A few days ago, I watched a fascinating movie from 2008 — “The Wave” — available widely on DVD, Netflix, etc. Although the film takes place in Germany (with an all-German cast), it’s actually a dramatization of the true story of an unusual teaching experiment conducted by Ron Jones at his Palo Alto, CA high school in 1969. As the “The Wave” begins, young teacher Rainer Wenger finds himself compelled to teach a one-week course on the topic of “autocracy” — not his favorite subject. After his first class — taught in the traditional, lecture manner — fails to inspire much interest from his students, Rainer decides to try an experiment. During his next session, he suggests people see what living in an autocracy might actually feel like. For the rest of the week, they will address him as Herr Wenger. They will stand up when speaking (standing apparently helps blood circulation). They will wear a uniform to class — a simple white shirt and blue jeans. And they will come up with a logo, a salute, and a name for their “movement”. What follows is equal parts fascinating and horrifying. “The Wave”, as their class is called, takes on a life of its own. A student begins to shadow “Herr Wenger”, acting as his body guard. Events are scheduled — for Wave-members only. Non-Wave members are even beat up. I won’t spoil things by telling you how it ends up, but you get the idea. Even in today’s modern Germany — so passionately committed to avoiding another Third Reich — fascism remains an ever-present, enticing, sociological possibility. And this was just a movie! The real thing actually happened, right here in the democratic USA — during the rebellious 1960s, no less!

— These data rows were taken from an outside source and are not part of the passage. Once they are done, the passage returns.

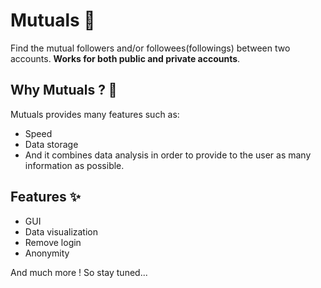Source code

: # Mutuals 🧨
Find the mutual followers and/or followees(followings) between two accounts. **Works for both public and private accounts**.

## Why Mutuals ? 🧐

Mutuals provides many features such as: 
- Speed 
- Data storage 
- And it combines data analysis in order to provide to the user as many information as possible.

## Features ✨

- GUI
- Data visualization
- Remove login
- Anonymity


And much more ! So stay tuned...
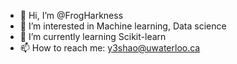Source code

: - 👋 Hi, I’m @FrogHarkness
- 👀 I’m interested in Machine learning, Data science
- 🌱 I’m currently learning Scikit-learn
- 📫 How to reach me: y3shao@uwaterloo.ca

<!---
FrogHarkness/FrogHarkness is a ✨ special ✨ repository because its `README.md` (this file) appears on your GitHub profile.
You can click the Preview link to take a look at your changes.
--->
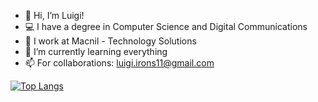 - 👋 Hi, I’m Luigi!
- 💻 I have a degree in Computer Science and Digital Communications
- 🧰 I work at Macnil - Technology Solutions
- 🌱 I’m currently learning everything
- 📫 For collaborations: luigi.irons11@gmail.com

[![Top Langs](https://github-readme-stats.vercel.app/api/top-langs/?username=luigip11)](https://github.com/anuraghazra/github-readme-stats)
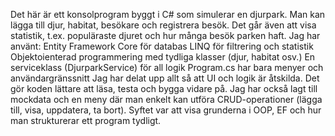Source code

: Det här är ett konsolprogram byggt i C# som simulerar en djurpark. Man kan lägga till djur, habitat, besökare och registrera besök. Det går även att visa statistik, t.ex. populäraste djuret och hur många besök parken haft.
Jag har använt:
Entity Framework Core för databas
LINQ för filtrering och statistik
Objektoienterad programmering med tydliga klasser (djur, habitat osv.)
En serviceklass (DjurparkService) för all logik
Program.cs har bara menyer och användargränssnitt
Jag har delat upp allt så att UI och logik är åtskilda. Det gör koden lättare att läsa, testa och bygga vidare på. Jag har också lagt till mockdata och en meny där man enkelt kan utföra CRUD-operationer (lägga till, visa, uppdatera, ta bort).
Syftet var att visa grunderna i OOP, EF och hur man strukturerar ett program tydligt.
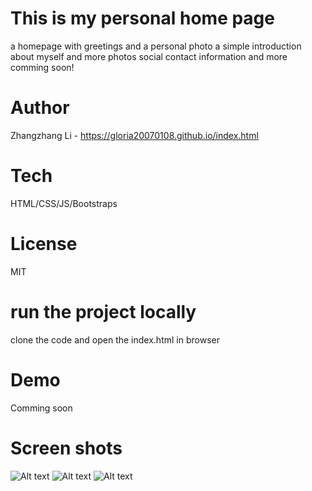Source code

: # This is my personal home page
a homepage with greetings and a personal photo
a simple introduction about myself and more photos
social contact information
and more comming soon!

# Author
Zhangzhang Li - https://gloria20070108.github.io/index.html

# Tech
HTML/CSS/JS/Bootstraps

# License
MIT

# run the project locally
clone the code and open the index.html in browser

# Demo

Comming soon

# Screen shots
![Alt text](https://github.com/gloria20070108/gloria20070108.github.io/blob/main/screenshots/screenshot1.png?raw=true "Home page")
![Alt text](https://github.com/gloria20070108/gloria20070108.github.io/blob/main/screenshots/screenshot2.png?raw=true "About page")
![Alt text](https://github.com/gloria20070108/gloria20070108.github.io/blob/main/screenshots/screenshot3.png?raw=true "Contact page")



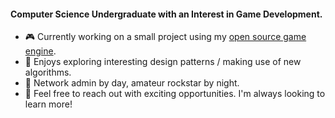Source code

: #### Computer Science Undergraduate with an Interest in Game Development.

- :video_game: Currently working on a small project using my [open source game engine](https://xjge.org/).
- :microscope: Enjoys exploring interesting design patterns / making use of new algorithms.
- :guitar: Network admin by day, amateur rockstar by night.
- 💬 Feel free to reach out with exciting opportunities. I'm always looking to learn more!
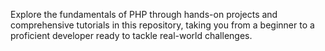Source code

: Explore the fundamentals of PHP through hands-on projects and comprehensive tutorials in this repository, taking you from a beginner to a proficient developer ready to tackle real-world challenges.
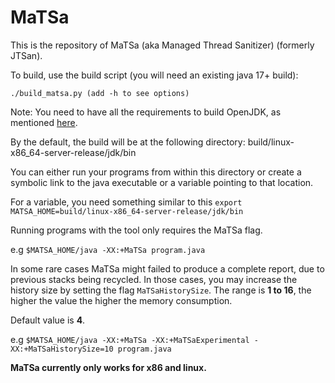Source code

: # MaTSa
This is the repository of MaTSa (aka Managed Thread Sanitizer) (formerly JTSan).

To build, use the build script (you will need an existing java 17+ build):

`./build_matsa.py (add -h to see options)`

Note: You need to have all the requirements to build OpenJDK, as mentioned [here](https://htmlpreview.github.io/?https://raw.githubusercontent.com/openjdk/jdk/master/doc/building.html#boot-jdk-requirements).

By the default, the build will be at the following directory: build/linux-x86_64-server-release/jdk/bin 

You can either run your programs from within this directory or create a symbolic link to the java executable or a variable pointing to that location.

For a variable, you need something similar to this `export MATSA_HOME=build/linux-x86_64-server-release/jdk/bin`

Running programs with the tool only requires the MaTSa flag.

e.g `$MATSA_HOME/java -XX:+MaTSa program.java`

In some rare cases MaTSa might failed to produce a complete report, due to previous stacks being recycled.
In those cases, you may increase the history size by setting the flag `MaTSaHistorySize`. The range is **1 to 16**, the higher the value the higher the memory consumption.

Default value is **4**.

e.g `$MATSA_HOME/java -XX:+MaTSa -XX:+MaTSaExperimental -XX:+MaTSaHistorySize=10 program.java`

**MaTSa currently only works for x86 and linux.**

As it turns out, I was lucky enough to attend a screening of The Wave” at a theater in Northern California with Ron Jones in attendance to answer questions. Jones confirmed that the events in the film were essentially accurate (except for the very end). His students did, indeed, become this powerful, unified, aggressively-superior clique, all within the course of 5 days.
For the students in the Wave, there were clearly some benefits derived:
Their intelligence was piqued and their interest ignited.
They felt neat, organized and disciplined.
They felt a sense of community (something many were not experiencing in their home lives).
They felt the power of numbers.
They were given a purpose.
They felt individually empowered.
Energizing stuff. And of course, dangerous as well, in the wrong hands. The cost of this experiment was the students surrendering their freedom of thought…their ability to challenge authority. By reaping the benefits of the Wave, the students traded in their basic, human rights: as people, as individuals. And as the violence escalated, no one was willing to “go against the flow” as things got further and further out of hand.
As a team building leader and coach, viewing “The Wave” got me thinking about the groups I work with. So often, I observe managers urging their teams to become unified via hatred of another group, company or division. To aid in this effort, they create a team name, a team logo, and a team purpose. And this method is highly effective in the short term: as long as they don’t cross the line into aggressive behavior (which I HAVE seen happen!)
So what can we do build our teams without creating mini-fascist states?
I believe the key is to employ participatory decision making, whether that takes the shape of majority vote, consensus, or something else you can come up with. There are no sheep in a high-performance team. All participants have to challenge authority: assertively but constructively, within respectful, agreed-upon channels and procedures.
And we can’t unify via hate. Organizations, like societies, are made up of a variety of different groups and teams. Although acting independently to achieve their own results, teams are also part of something bigger. During times of crisis, they may even need to coordinate with other teams and groups, for the common good. Where will they be if they detest their counterparts on other groups? Look at the current gridlock in the US Senate!
The team leaders’ challenge, then, is to bring his/her team together using a different inspiration, one that unifies via camaraderie and positivity vs. dislike of others.
I advise you all to give “The Wave” a viewing. You may just reconsider your own, current “wave” of team leadership.